Dale C.S. Destin| 268weather
July was a very wet month for Antigua. It was the wettest month for the year, thus far, by “miles”, the wettest month since May 2019 and the wettest July since 2011 with 177.3 mm (6.98 in) of rainfall. On record, it is the third wettest July dating back to 1928. Notwithstanding the well above normal rainfall, there has been a mixed effect on the droughts started back in April.
Droughts have eased or ended but the drought that matters most – the hydrological drought, continues. A hydrological drought speaks to shortfall on surface or subsurface water supply. In our case, surface catchments, such as Potworks Dam, remain dry or low with ground water levels also remaining low, although improved. Evidence of the continuing hydrological drought can be seen in the continuation of water rationing by Antigua Public Utilities Authority (APUA).
The agricultural and ecological droughts would have, at least, eased significantly or ended, with the bountiful rainfall in July. Meanwhile, the meteorological and socioeconomic droughts have eased to, at least, slight levels.
Normally, we get 100.3 mm (3.95 in) of rain in July. The total of 177.3 mm represents a surplus of 77.0 mm (3.03 in) or 77%. In other words, the rainfall for this July was 177% of normal or average. Only two other times this mark was exceeded, for the month – 2011 and 1963 with 216.7 mm and 224.8 mm (8.53 and 8.85 in) respectively.

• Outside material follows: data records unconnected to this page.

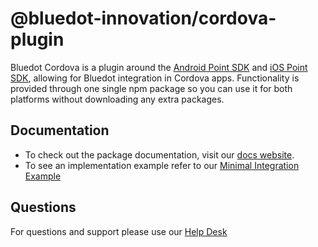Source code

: # @bluedot-innovation/cordova-plugin

Bluedot Cordova is a plugin around the [Android Point SDK](https://docs.bluedot.io/android-sdk/) and [iOS Point SDK](https://docs.bluedot.io/ios-sdk/), allowing for Bluedot integration in Cordova apps. 
Functionality is provided through one single npm package so you can use it for both platforms without downloading any extra packages.

## Documentation

* To check out the package documentation, visit our [docs website](https://docs.bluedot.io/cordova-bluedot-plug-in/).
* To see an implementation example refer to our [Minimal Integration Example](https://github.com/Bluedot-Innovation/Bluedot-Cordova-Minimal-Integration)

## Questions
For questions and support please use our [Help Desk](https://bluedotinnovation.zendesk.com/)

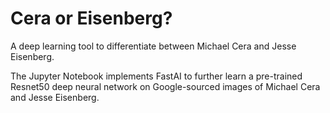 # Cera or Eisenberg?

A deep learning tool to differentiate between Michael Cera and Jesse Eisenberg.

The Jupyter Notebook implements FastAI to further learn a pre-trained Resnet50
deep neural network on Google-sourced images of Michael Cera and Jesse Eisenberg.
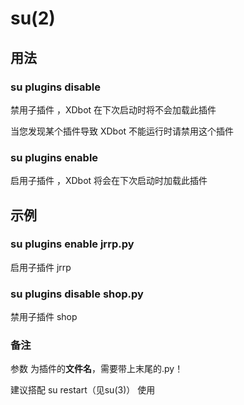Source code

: # su(2)

## 用法

### su plugins disable <plugin>

禁用子插件 <plugin>，XDbot 在下次启动时将不会加载此插件

当您发现某个插件导致 XDbot 不能运行时请禁用这个插件

### su plugins enable <plugin>

启用子插件 <plugin>，XDbot 将会在下次启动时加载此插件

## 示例

### su plugins enable jrrp.py

启用子插件 jrrp

### su plugins disable shop.py

禁用子插件 shop

### 备注

参数 <plugin> 为插件的**文件名**，需要带上末尾的.py！

建议搭配 su restart（见su(3)） 使用



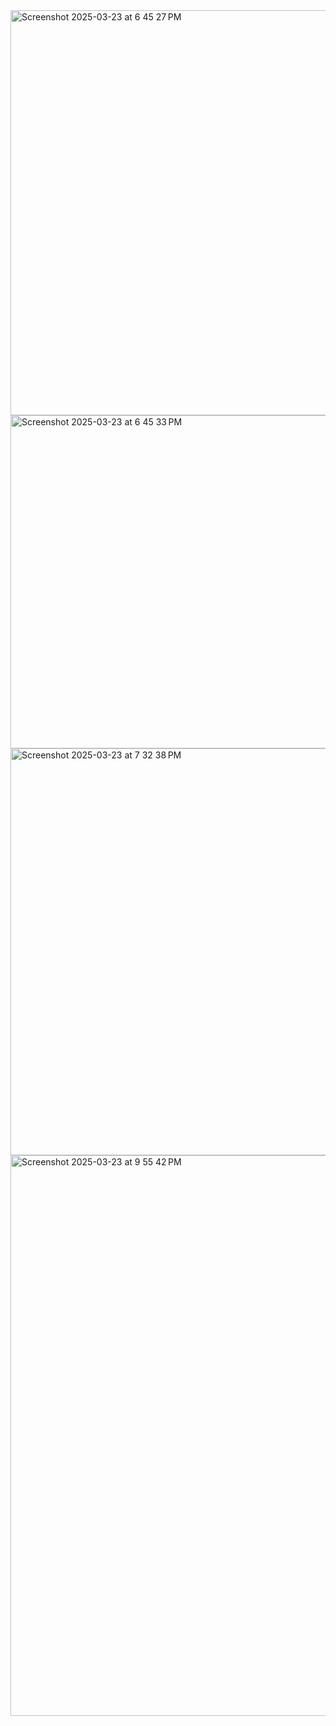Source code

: <img width="648" alt="Screenshot 2025-03-23 at 6 45 27 PM" src="https://github.com/user-attachments/assets/48cea0fe-e35f-4577-9468-bcd5d67470c3" />
<img width="533" alt="Screenshot 2025-03-23 at 6 45 33 PM" src="https://github.com/user-attachments/assets/1a269c30-e3f7-43bf-b257-5d8bf2feb821" />
<img width="651" alt="Screenshot 2025-03-23 at 7 32 38 PM" src="https://github.com/user-attachments/assets/775f96c4-e7ad-453b-8351-33366650dfaa" />
<img width="897" alt="Screenshot 2025-03-23 at 9 55 42 PM" src="https://github.com/user-attachments/assets/ff887173-298b-42e7-828c-b059703bf2a3" />
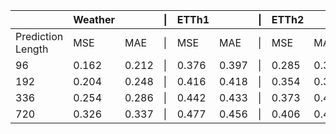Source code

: |                  | Weather |       | \|  | ETTh1 |       | \|  | ETTh2 |       | \|  | ETTm1 |       | \|  | ETTm2 |       | \|  | ILI   |       | \|  | ECL   |       | \|  | Traffic |       |
|------------------|---------|-------|-----|-------|-------|-----|-------|-------|-----|-------|-------|-----|-------|-------|-----|-------|-------|-----|-------|-------|-----|-------|-------|
| Prediction Length| MSE     | MAE   | \|  | MSE   | MAE   | \|  | MSE   | MAE   | \|  | MSE   | MAE   | \|  | MSE   | MAE   | \|  | MSE   | MAE   | \|  | MSE   | MAE   | \|  | MSE   | MAE   |
| 96               | 0.162   | 0.212 | \|  | 0.376 | 0.397 | \|  | 0.285 | 0.342 | \|  | 0.292 | 0.346 | \|  | 0.173 | 0.262 | \|  | 2.063 | 0.881 | \|  | 0.139 | 0.238 | \|  | 0.388 | 0.282 |
| 192              | 0.204   | 0.248 | \|  | 0.416 | 0.418 | \|  | 0.354 | 0.389 | \|  | 0.332 | 0.372 | \|  | 0.229 | 0.301 | \|  | 1.868 | 0.892 | \|  | 0.153 | 0.251 | \|  | 0.407 | 0.290 |
| 336              | 0.254   | 0.286 | \|  | 0.442 | 0.433 | \|  | 0.373 | 0.407 | \|  | 0.366 | 0.394 | \|  | 0.286 | 0.341 | \|  | 1.790 | 0.884 | \|  | 0.169 | 0.266 | \|  | 0.412 | 0.294 |
| 720              | 0.326   | 0.337 | \|  | 0.477 | 0.456 | \|  | 0.406 | 0.441 | \|  | 0.417 | 0.421 | \|  | 0.378 | 0.401 | \|  | 1.979 | 0.957 | \|  | 0.206 | 0.297 | \|  | 0.450 | 0.312 |

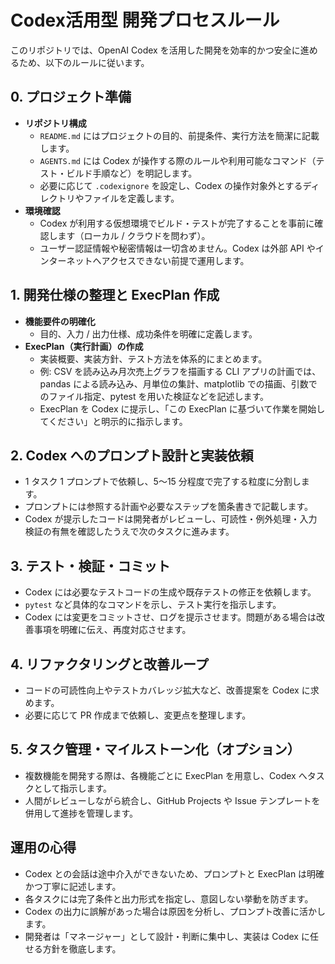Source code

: # Codex活用型 開発プロセスルール

このリポジトリでは、OpenAI Codex を活用した開発を効率的かつ安全に進めるため、以下のルールに従います。

## 0. プロジェクト準備
- **リポジトリ構成**
  - `README.md` にはプロジェクトの目的、前提条件、実行方法を簡潔に記載します。
  - `AGENTS.md` には Codex が操作する際のルールや利用可能なコマンド（テスト・ビルド手順など）を明記します。
  - 必要に応じて `.codexignore` を設定し、Codex の操作対象外とするディレクトリやファイルを定義します。
- **環境確認**
  - Codex が利用する仮想環境でビルド・テストが完了することを事前に確認します（ローカル / クラウドを問わず）。
  - ユーザー認証情報や秘密情報は一切含めません。Codex は外部 API やインターネットへアクセスできない前提で運用します。

## 1. 開発仕様の整理と ExecPlan 作成
- **機能要件の明確化**
  - 目的、入力 / 出力仕様、成功条件を明確に定義します。
- **ExecPlan（実行計画）の作成**
  - 実装概要、実装方針、テスト方法を体系的にまとめます。
  - 例: CSV を読み込み月次売上グラフを描画する CLI アプリの計画では、pandas による読み込み、月単位の集計、matplotlib での描画、引数でのファイル指定、pytest を用いた検証などを記述します。
  - ExecPlan を Codex に提示し、「この ExecPlan に基づいて作業を開始してください」と明示的に指示します。

## 2. Codex へのプロンプト設計と実装依頼
- 1 タスク 1 プロンプトで依頼し、5～15 分程度で完了する粒度に分割します。
- プロンプトには参照する計画や必要なステップを箇条書きで記載します。
- Codex が提示したコードは開発者がレビューし、可読性・例外処理・入力検証の有無を確認したうえで次のタスクに進みます。

## 3. テスト・検証・コミット
- Codex には必要なテストコードの生成や既存テストの修正を依頼します。
- `pytest` など具体的なコマンドを示し、テスト実行を指示します。
- Codex には変更をコミットさせ、ログを提示させます。問題がある場合は改善事項を明確に伝え、再度対応させます。

## 4. リファクタリングと改善ループ
- コードの可読性向上やテストカバレッジ拡大など、改善提案を Codex に求めます。
- 必要に応じて PR 作成まで依頼し、変更点を整理します。

## 5. タスク管理・マイルストーン化（オプション）
- 複数機能を開発する際は、各機能ごとに ExecPlan を用意し、Codex へタスクとして指示します。
- 人間がレビューしながら統合し、GitHub Projects や Issue テンプレートを併用して進捗を管理します。

## 運用の心得
- Codex との会話は途中介入ができないため、プロンプトと ExecPlan は明確かつ丁寧に記述します。
- 各タスクには完了条件と出力形式を指定し、意図しない挙動を防ぎます。
- Codex の出力に誤解があった場合は原因を分析し、プロンプト改善に活かします。
- 開発者は「マネージャー」として設計・判断に集中し、実装は Codex に任せる方針を徹底します。
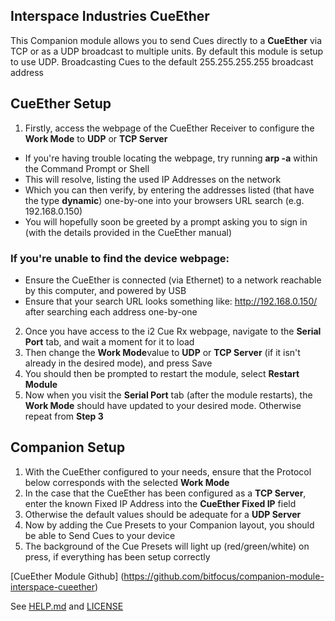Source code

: ## Interspace Industries CueEther

This Companion module allows you to send Cues directly to a **CueEther** via TCP or as a UDP broadcast to multiple units.
By default this module is setup to use UDP. Broadcasting Cues to the default 255.255.255.255 broadcast address
## CueEther Setup
1. Firstly, access the webpage of the CueEther Receiver to configure the **Work Mode** to **UDP** or **TCP Server**
 - If you're having trouble locating the webpage, try running **arp -a** within the Command Prompt or Shell
 - This will resolve, listing the used IP Addresses on the network
 - Which you can then verify, by entering the addresses listed (that have the type **dynamic**) one-by-one into your browsers URL search (e.g. 192.168.0.150)
 - You will hopefully soon be greeted by a prompt asking you to sign in (with the details provided in the CueEther manual)
 ### If you're unable to find the device webpage:
 - Ensure the CueEther is connected (via Ethernet) to a network reachable by this computer, and powered by USB
 - Ensure that your search URL looks something like: http://192.168.0.150/ after searching each address one-by-one
2. Once you have access to the i2 Cue Rx webpage, navigate to the **Serial Port** tab, and wait a moment for it to load
3. Then change the **Work Mode**value to **UDP** or **TCP Server** (if it isn't already in the desired mode), and press Save
4. You should then be prompted to restart the module, select **Restart Module**
5. Now when you visit the **Serial Port** tab (after the module restarts), the **Work Mode** should have updated to your desired mode. Otherwise repeat from **Step 3**

## Companion Setup
1. With the CueEther configured to your needs, ensure that the Protocol below corresponds with the selected **Work Mode**
2. In the case that the CueEther has been configured as a **TCP Server**, enter the known Fixed IP Address into the **CueEther Fixed IP** field
3. Otherwise the default values should be adequate for a **UDP Server**
4. Now by adding the Cue Presets to your Companion layout, you should be able to Send Cues to your device
5. The background of the Cue Presets will light up (red/green/white) on press, if everything has been setup correctly

[CueEther Module Github] (https://github.com/bitfocus/companion-module-interspace-cueether)

See [HELP.md](./companion/HELP.md) and [LICENSE](./LICENSE)
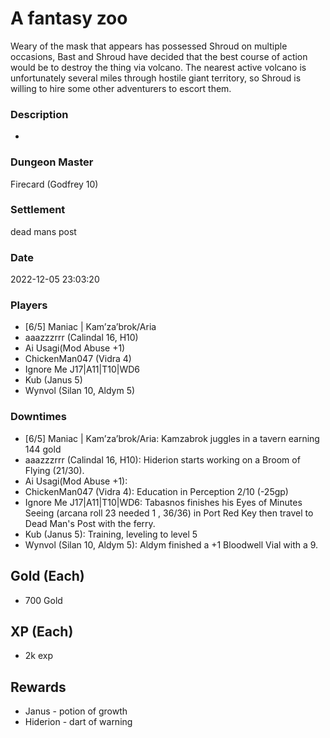 # A fantasy  zoo
Weary of the mask that appears has possessed Shroud on multiple occasions, Bast and Shroud have decided that the best course of action would be to destroy the thing via volcano. The nearest active volcano is unfortunately several miles through hostile giant territory, so Shroud is willing to hire some other adventurers to escort them.
### Description
-
### Dungeon Master
Firecard (Godfrey 10)
### Settlement
dead mans post
### Date
2022-12-05 23:03:20
### Players
* [6/5] Maniac | Kam’za’brok/Aria
* aaazzzrrr (Calindal 16, H10)
* Ai Usagi(Mod Abuse +1)
* ChickenMan047 (Vidra 4)
* Ignore Me J17|A11|T10|WD6
* Kub (Janus 5)
* Wynvol (Silan 10, Aldym 5)
### Downtimes
* [6/5] Maniac | Kam’za’brok/Aria: Kamzabrok juggles in a tavern earning 144 gold
* aaazzzrrr (Calindal 16, H10): Hiderion starts working on a Broom of Flying (21/30).
* Ai Usagi(Mod Abuse +1): 
* ChickenMan047 (Vidra 4): Education in Perception 2/10 (-25gp)
* Ignore Me J17|A11|T10|WD6: Tabasnos finishes his Eyes of Minutes Seeing (arcana roll 23 needed 1 , 36/36) in Port Red Key then travel to Dead Man's Post with the ferry.
* Kub (Janus 5): Training, leveling to level 5
* Wynvol (Silan 10, Aldym 5): Aldym finished a +1 Bloodwell Vial with a 9.
## Gold (Each)
* 700 Gold
## XP (Each)
* 2k exp
## Rewards
* Janus - potion of growth
* Hiderion - dart of warning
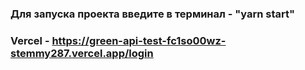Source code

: ### Для запуска проекта введите в терминал - "yarn start"
### Vercel - https://green-api-test-fc1so00wz-stemmy287.vercel.app/login
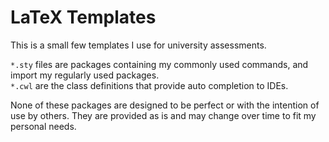 # LaTeX Templates

This is a small few templates I use for university assessments.

`*.sty` files are packages containing my commonly used commands, and import my regularly used packages.  
`*.cwl` are the class definitions that provide auto completion to IDEs.

None of these packages are designed to be perfect or with the intention of use by others. They are provided as is and may change over time to fit my personal needs.
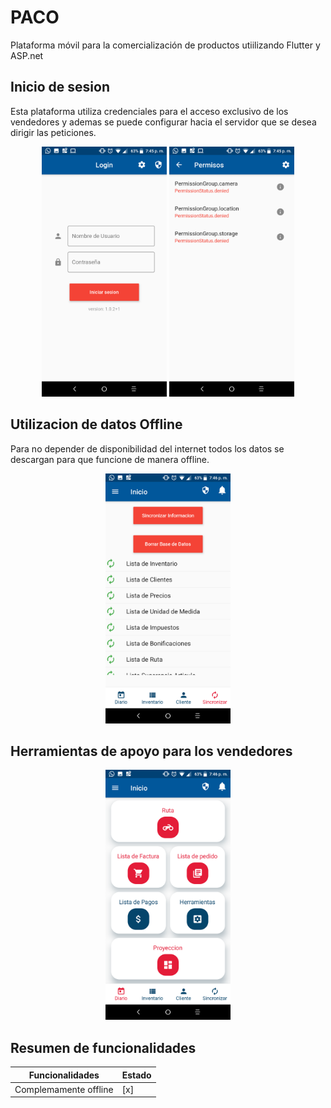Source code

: # PACO
Plataforma móvil para la comercialización de productos utiilizando Flutter y ASP.net


## Inicio de sesion
Esta plataforma utiliza credenciales para el acceso exclusivo de los vendedores y ademas se puede configurar hacia el servidor que se desea dirigir las peticiones.


<div align="center">
    <img src="/Capturas/img1.png" width="200px"</img> 
    <img src="/Capturas/img2.png" width="200px"</img> 
</div>


## Utilizacion de datos Offline

Para no depender de disponibilidad del internet todos los datos se descargan para que funcione de manera offline.

<div align="center">
    <img src="/Capturas/img7.png" width="200px"</img> 
</div>

## Herramientas de apoyo para los vendedores

<div align="center">
    <img src="/Capturas/img6.png" width="200px"</img> 
</div>


## Resumen de funcionalidades


Funcionalidades | Estado
------------ | -------------
Complemamente offline | [x]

The change in our rainfall fortune is linked to warmer than normal sea surface temperatures across the tropical North Atlantic and the transitioning of the Pacific to La Nina conditions.
The very wet July has also brought the rainfall total for the year to near normal. It is unclear what the last four plus months of the year will bring. Models surveyed indicate equal chance of below, near and above normal rainfall for August-December and for 2020.